Dataset entries:
——

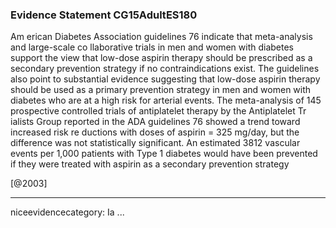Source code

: ### Evidence Statement CG15AdultES180
Am erican Diabetes Association guidelines 76 indicate that meta-analysis and large-scale co llaborative trials in men and women with diabetes support the view that low-dose aspirin therapy should be prescribed as a secondary prevention strategy if no contraindications exist. The guidelines also point to substantial evidence suggesting that low-dose aspirin therapy should be used as a primary prevention strategy in men and women with diabetes who are at a high risk for arterial events. The meta-analysis of 145 prospective controlled trials of antiplatelet therapy by the Antiplatelet Tr ialists Group reported in the ADA guidelines 76 showed a trend toward increased risk re ductions with doses of aspirin = 325 mg/day, but the difference was not statistically significant. An estimated 3812 vascular events per 1,000 patients with Type 1 diabetes would have been prevented if they were treated with aspirin as a secondary prevention strategy

[@2003]

---
niceevidencecategory: Ia
...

——

§ Exercise objective: Write out the entries above verbatim; the pictures do not belong in your copy.

§ Answer for this exercise:
Source code

: ### Evidence Statement CG15AdultES180
Am erican Diabetes Association guidelines 76 indicate that meta-analysis and large-scale co llaborative trials in men and women with diabetes support the view that low-dose aspirin therapy should be prescribed as a secondary prevention strategy if no contraindications exist. The guidelines also point to substantial evidence suggesting that low-dose aspirin therapy should be used as a primary prevention strategy in men and women with diabetes who are at a high risk for arterial events. The meta-analysis of 145 prospective controlled trials of antiplatelet therapy by the Antiplatelet Tr ialists Group reported in the ADA guidelines 76 showed a trend toward increased risk re ductions with doses of aspirin = 325 mg/day, but the difference was not statistically significant. An estimated 3812 vascular events per 1,000 patients with Type 1 diabetes would have been prevented if they were treated with aspirin as a secondary prevention strategy

[@2003]

---
niceevidencecategory: Ia
...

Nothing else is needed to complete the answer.